■ Assignment: Scan the entries below for the word "figures" and copy every line in which it occurs.

■ Dataset entries:
########################################
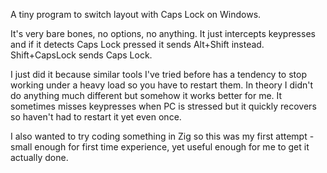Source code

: A tiny program to switch layout with Caps Lock on Windows.

It's very bare bones, no options, no anything. It just intercepts keypresses and if it detects Caps Lock pressed it sends Alt+Shift instead. Shift+CapsLock sends Caps Lock.

I just did it because similar tools I've tried before has a tendency to stop working under a heavy load so you have to restart them.
In theory I didn't do anything much different but somehow it works better for me. It sometimes misses keypresses when PC is stressed but it quickly recovers so haven't had to restart it yet even once.

I also wanted to try coding something in Zig so this was my first attempt - small enough for first time experience, yet useful enough for me to get it actually done.
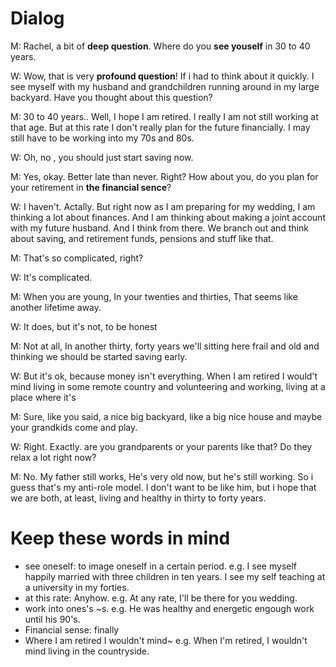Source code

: # Dialog
M: Rachel, a bit of **deep question**. Where do you **see youself** in 30 to 40 years.

W: Wow, that is very **profound question**! If i had to think about it quickly. I see myself with my husband and grandchildren running around in my large backyard. Have you thought about this question?

M: 30 to 40 years.. Well, I hope I am retired. I really I am not still working at that age. But at this rate I don't really plan for the future financially. I may still have to be working into my 70s and 80s.

W: Oh, no , you should just start saving now.

M: Yes, okay. Better late than never. Right? How about you, do you plan for your retirement in **the financial sence**?

W: I haven't. Actally. But right now as I am preparing for my wedding, I am thinking a lot about finances. And I am thinking about making a joint account with my future husband. And I think from there. We branch out and think about saving, and retirement funds, pensions and stuff like that. 

M: That's so complicated, right?

W: It's complicated.

M: When you are young, In your twenties and thirties, That seems like another lifetime away.

W: It does, but it's not, to be honest

M: Not at all, In another thirty, forty years we'll sitting here frail and old and thinking we should be started saving early.

W: But it's ok, because money isn't everything. When I am retired I would't mind living in some remote country and volunteering and working, living at a place where it's 

M: Sure, like you said, a nice big backyard, like a big nice house and maybe your grandkids come and play.

W: Right. Exactly. are you grandparents or your parents like that? Do they relax a lot right now?

M: No. My father still works, He's very old now, but he's still working. So i guess that's my anti-role model. I don't want to be like him, but i hope that we are both, at least, living and healthy in thirty to forty years.


# Keep these words in mind

- see oneself: to image oneself in a certain period. e.g. I see myself happily married with three children in ten years. I see my self teaching at a university in my forties.
- at this rate: Anyhow. e.g. At any rate, I'll be there for you wedding.
- work into ones's ~s. e.g. He was healthy and energetic engough work until his 90's.
- Financial sense: finally 
- Where I am retired I wouldn't mind~  e.g. When I'm retired, I wouldn't mind living in the countryside.

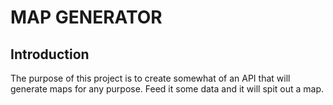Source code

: # MAP GENERATOR

## Introduction

The purpose of this project is to create somewhat of an API that will generate maps for any purpose. Feed it some data and it will spit out a map.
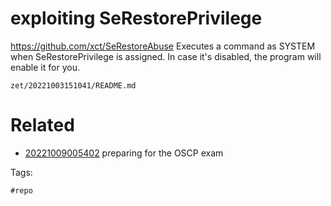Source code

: # exploiting SeRestorePrivilege
https://github.com/xct/SeRestoreAbuse
Executes a command as SYSTEM when SeRestorePrivilege is assigned.
In case it's disabled, the program will enable it for you.

` zet/20221003151041/README.md `

# Related

- [20221009005402](/zet/20221009005402/README.md) preparing for the OSCP exam

Tags:

    #repo
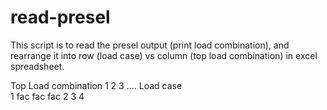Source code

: # read-presel
This script is to read the presel output (print load combination), and rearrange it into row (load case) vs column (top load combination) in excel spreadsheet.

Top Load combination 	1 		2		3 ....
Load case				
1						fac 	fac 	fac
2
3
4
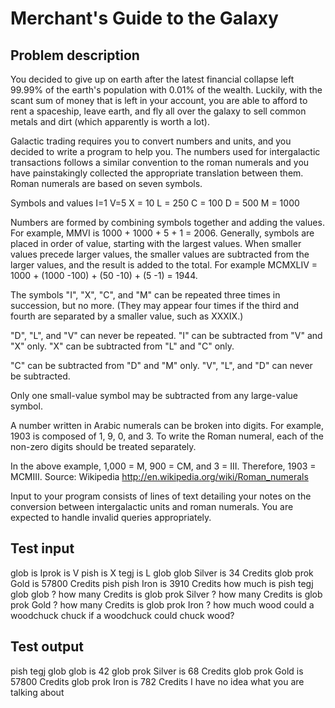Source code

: # Merchant's Guide to the Galaxy

## Problem description

You decided to give up on earth after the latest financial collapse left 99.99% of the earth's
population with 0.01% of the wealth. Luckily, with the scant sum of money that is left in
your account, you are able to afford to rent a spaceship, leave earth, and fly all over the
galaxy to sell common metals and dirt (which apparently is worth a lot).

Galactic trading requires you to convert numbers and units, and you decided to write a
program to help you. The numbers used for intergalactic transactions follows a similar
convention to the roman numerals and you have painstakingly collected the appropriate
translation between them. Roman numerals are based on seven symbols.

Symbols and values
I=1
V=5
X = 10
L = 250
C = 100
D = 500
M = 1000

Numbers are formed by combining symbols together and adding the values. For example,
MMVI is 1000 + 1000 + 5 + 1 = 2006. Generally, symbols are placed in order of value,
starting with the largest values. When smaller values precede larger values, the smaller
values are subtracted from the larger values, and the result is added to the total. For
example MCMXLIV = 1000 + (1000 -100) + (50 -10) + (5 -1) = 1944.

The symbols "I", "X", "C", and "M" can be repeated three times in succession, but no more.
(They may appear four times if the third and fourth are separated by a smaller value, such
as XXXIX.)


"D", "L", and "V" can never be repeated.
"I" can be subtracted from "V" and "X" only. "X" can be subtracted from "L" and "C" only.

"C" can be subtracted from "D" and "M" only. "V", "L", and "D" can never be subtracted.

Only one small-value symbol may be subtracted from any large-value symbol.

A number written in Arabic numerals can be broken into digits. For example, 1903 is
composed of 1, 9, 0, and 3. To write the Roman numeral, each of the non-zero digits should
be treated separately.

In the above example, 1,000 = M, 900 = CM, and 3 = III. Therefore, 1903 = MCMIII.
Source: Wikipedia http://en.wikipedia.org/wiki/Roman_numerals


Input to your program consists of lines of text detailing your notes on the conversion
between intergalactic units and roman numerals. You are expected to handle invalid
queries appropriately.

## Test input

glob is Iprok is V
pish is X
tegj is L
glob glob Silver is 34 Credits
glob prok Gold is 57800 Credits
pish pish Iron is 3910 Credits
how much is pish tegj glob glob ?
how many Credits is glob prok Silver ?
how many Credits is glob prok Gold ?
how many Credits is glob prok Iron ?
how much wood could a woodchuck chuck if a woodchuck could chuck wood?

## Test output

pish tegj glob glob is 42
glob prok Silver is 68 Credits
glob prok Gold is 57800 Credits
glob prok Iron is 782 Credits
I have no idea what you are talking about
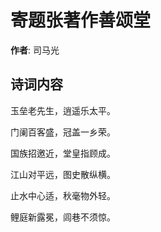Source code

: # 寄题张著作善颂堂

**作者**: 司马光

## 诗词内容

玉垒老先生，逍遥乐太平。

门阑百客盛，冠盖一乡荣。

国族招邀近，堂皇指顾成。

江山对平远，图史散纵横。

止水中心适，秋毫物外轻。

鲤庭新露冕，闾巷不须惊。


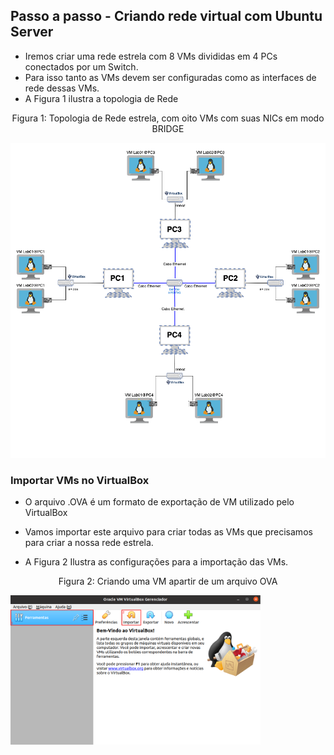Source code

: ## Passo a passo - Criando rede virtual com Ubuntu Server

* Iremos criar uma rede estrela com 8 VMs divididas em 4 PCs conectados por um Switch.
* Para isso tanto as VMs devem ser configuradas como as interfaces de rede dessas VMs.
* A Figura 1 ilustra a topologia de Rede

<p><center> Figura 1: Topologia de Rede estrela, com oito VMs com suas NICs em modo BRIDGE</center></p>   
   <img src="figures/star-network.png" alt=""
	title="Figura 1: Topologia de Rede Estrela" width="800" height="auto" />

### Importar VMs no VirtualBox

* O arquivo .OVA é um formato de exportação de VM utilizado pelo VirtualBox
* Vamos importar este arquivo para criar todas as VMs que precisamos para criar a nossa rede estrela.

* A Figura 2 Ilustra as configurações para a importação das VMs.

<p><center> Figura 2: Criando uma VM apartir de um arquivo OVA</center></p>   
   <img src="figures/import-ova1.png" alt=""
	title="Figura 2a: Clique em Ferramentas/Importar" width="400" height="auto"/> <br/>
   <img src="figures/import-ova2.png" alt=""
	title="Figura 2b: configurações de importação" />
########################################
■ Written reply:
   <img src="figures/star-network.png" alt=""
   <img src="figures/import-ova1.png" alt=""
   <img src="figures/import-ova2.png" alt=""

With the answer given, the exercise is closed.